> [TASK DIRECTIONS]
Count the lines below that contain the word "includegraphics", and reply with that number alone.

> [INFORMATION SUPPLIED]
━━━━

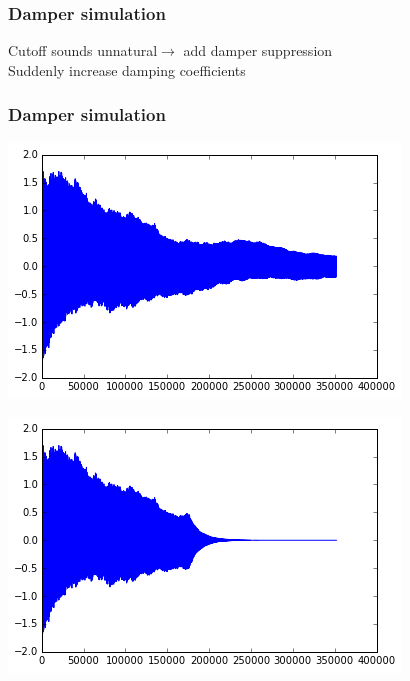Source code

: \documentclass{beamer}
\begin{document}
\begin{frame}\frametitle{Damper simulation}
Cutoff sounds unnatural$\rightarrow$ add damper suppression\\
Suddenly increase damping coefficients
\end{frame}

\begin{frame}\frametitle{Damper simulation}

    \begin{minipage}{0.47\textwidth}
		\includegraphics[width=\textwidth]{images/normal.png}
	\end{minipage}
    \begin{minipage}{0.47\textwidth}
		\includegraphics[width=\textwidth]{images/damped.png}
	\end{minipage}
\end{frame}
\end{document}
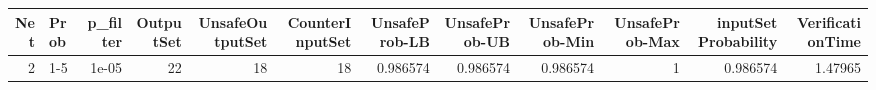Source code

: \begin{tabular}{rlrrrrrrrrrr}
\hline
   Net & Prob   &   p\_filter &   OutputSet &   UnsafeOutputSet &   CounterInputSet &   UnsafeProb-LB &   UnsafeProb-UB &   UnsafeProb-Min &   UnsafeProb-Max &   inputSet Probability &   VerificationTime \\
\hline
     2 & 1-5    &      1e-05 &          22 &                18 &                18 &        0.986574 &        0.986574 &         0.986574 &                1 &               0.986574 &            1.47965 \\
\hline
\end{tabular}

━━━━

> [SOLUTION]
2